Wednesday, January 23, 2008

Can we please talk about this?

If it’s sex or giving up driving, Mom doesn’t want the conversation.

Death, on the other hand, is okay to talk about, according to a recent Canadian study, The 40-70 Rule, by Home Instead Senior Care.

The title refers to the report’s suggestion that by the time you are 40 or your parents are 70 (whichever comes first), it’s time to start talking—and keep talking--about the hard subjects.

The 40-70 study found that the easiest topics to discuss were end-of-life wishes, living will, health concerns, and legacy. The hardest topics for Boomer children and their parents were independence (when Mom needs to move out of her home), personal hygiene, money, and when it’s time to quit – working, driving, and so forth.

Aside from parents refusing to talk, the main block to the conversation seems to be unprepared and fearful children.

Just how hard those conversations can be, and how little skilled most of us are in having them, is a message we keep hearing.

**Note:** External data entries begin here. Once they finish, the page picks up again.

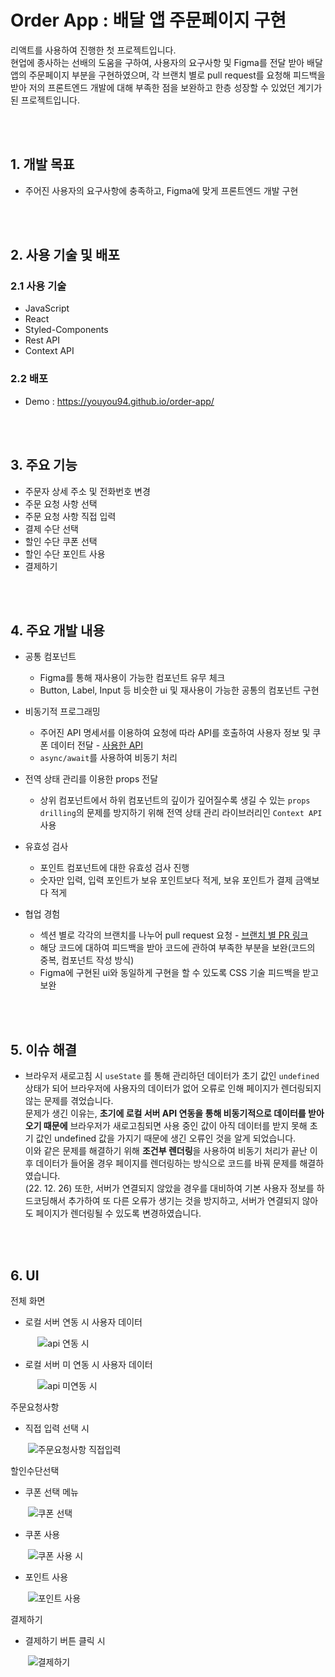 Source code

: # Order App : 배달 앱 주문페이지 구현

리액트를 사용하여 진행한 첫 프로젝트입니다.
</br>
현업에 종사하는 선배의 도움을 구하여, 사용자의 요구사항 및 Figma를 전달 받아 배달 앱의 주문페이지 부분을 구현하였으며, 각 브랜치 별로 pull request를 요청해 피드백을 받아 저의 프론트엔드 개발에 대해 부족한 점을 보완하고 한층 성장할 수 있었던 계기가 된 프로젝트입니다.

</br>
</br>

## 1. 개발 목표

- 주어진 사용자의 요구사항에 충족하고, Figma에 맞게 프론트엔드 개발 구현

</br>
</br>

## 2. 사용 기술 및 배포

### 2.1 사용 기술

- JavaScript
- React
- Styled-Components
- Rest API
- Context API

### 2.2 배포

- Demo : https://youyou94.github.io/order-app/

</br>
</br>

## 3. 주요 기능

- 주문자 상세 주소 및 전화번호 변경
- 주문 요청 사항 선택
- 주문 요청 사항 직접 입력
- 결제 수단 선택
- 할인 수단 쿠폰 선택
- 할인 수단 포인트 사용
- 결제하기

</br>
</br>

## 4. 주요 개발 내용

- 공통 컴포넌트

  - Figma를 통해 재사용이 가능한 컴포넌트 유무 체크
  - Button, Label, Input 등 비슷한 ui 및 재사용이 가능한 공통의 컴포넌트 구현

- 비동기적 프로그래밍

  - 주어진 API 명세서를 이용하여 요청에 따라 API를 호출하여 사용자 정보 및 쿠폰 데이터 전달 - [사용한 API](https://github.com/grapgrap/homework-api)
  - `async/await`를 사용하여 비동기 처리

- 전역 상태 관리를 이용한 props 전달

  - 상위 컴포넌트에서 하위 컴포넌트의 깊이가 깊어질수록 생길 수 있는 `props drilling`의 문제를 방지하기 위해 전역 상태 관리 라이브러리인 `Context API` 사용

- 유효성 검사

  - 포인트 컴포넌트에 대한 유효성 검사 진행
  - 숫자만 입력, 입력 포인트가 보유 포인트보다 적게, 보유 포인트가 결제 금액보다 적게

- 협업 경험
  - 섹션 별로 각각의 브랜치를 나누어 pull request 요청 - [브랜치 별 PR 링크](https://github.com/YouYou94/order-app/pulls?q=is%3Apr+is%3Aclosed)
  - 해당 코드에 대하여 피드백을 받아 코드에 관하여 부족한 부분을 보완(코드의 중복, 컴포넌트 작성 방식)
  - Figma에 구현된 ui와 동일하게 구현을 할 수 있도록 CSS 기술 피드백을 받고 보완

</br>
</br>

## 5. 이슈 해결

- 브라우저 새로고침 시 `useState` 를 통해 관리하던 데이터가 초기 값인 `undefined` 상태가 되어 브라우저에 사용자의 데이터가 없어 오류로 인해 페이지가 렌더링되지 않는 문제를 겪었습니다.
  </br>
  문제가 생긴 이유는, **초기에 로컬 서버 API 연동을 통해 비동기적으로 데이터를 받아오기 때문에** 브라우저가 새로고침되면 사용 중인 값이 아직 데이터를 받지 못해 초기 값인 undefined 값을 가지기 때문에 생긴 오류인 것을 알게 되었습니다.
  </br>
  이와 같은 문제를 해결하기 위해 **조건부 렌더링**을 사용하여 비동기 처리가 끝난 이후 데이터가 들어올 경우 페이지를 렌더링하는 방식으로 코드를 바꿔 문제를 해결하였습니다.
  </br>
  (22. 12. 26) 또한, 서버가 연결되지 않았을 경우를 대비하여 기본 사용자 정보를 하드코딩해서 추가하여 또 다른 오류가 생기는 것을 방지하고, 서버가 연결되지 않아도 페이지가 렌더링될 수 있도록 변경하였습니다.

</br>
</br>

## 6. UI

전체 화면

- 로컬 서버 연동 시 사용자 데이터

&nbsp; &nbsp; &nbsp; &nbsp; &nbsp; &nbsp;<img src='src/assets/api 연동 시.JPG' alt="api 연동 시" />

- 로컬 서버 미 연동 시 사용자 데이터

&nbsp; &nbsp; &nbsp; &nbsp; &nbsp; &nbsp;<img src='src/assets/api 미연동 시.JPG' alt="api 미연동 시" />

주문요청사항

- 직접 입력 선택 시

  &nbsp;<img src='src/assets/주문요청사항 직접입력.JPG' alt="주문요청사항 직접입력">

할인수단선택

- 쿠폰 선택 메뉴

  &nbsp;<img src='src/assets/쿠폰 선택.JPG' alt="쿠폰 선택">

- 쿠폰 사용

  &nbsp;<img src='src/assets/쿠폰 사용 시.JPG' alt="쿠폰 사용 시">

- 포인트 사용

  &nbsp;<img src='src/assets/포인트 사용.JPG' alt="포인트 사용">

결제하기

- 결제하기 버튼 클릭 시

  &nbsp;<img src='src/assets/결제하기.JPG' alt="결제하기">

  • At our January Member Meeting, Dialog with Discharge Planners, it became clear that no matter how good a job we do at discussing options at the end of life for advance directives, we haven’t really begun to talk about the shifts before the end. “Don’t resuscitate me” might be a much easier decision than what to do when Mom needs more help. We’ll pursue this topic further at our July 10 Consortium member meeting on Advance Directives. Check the calendar at our website.
  • Yesterday (January 22), at WALA’s Aging In Place. . . Prepare for Evolution conference with Jim Moore, it was clear that senior housing operators also need to have clearer conversations with residents and family about changes in functioning that call for changes in housing or service.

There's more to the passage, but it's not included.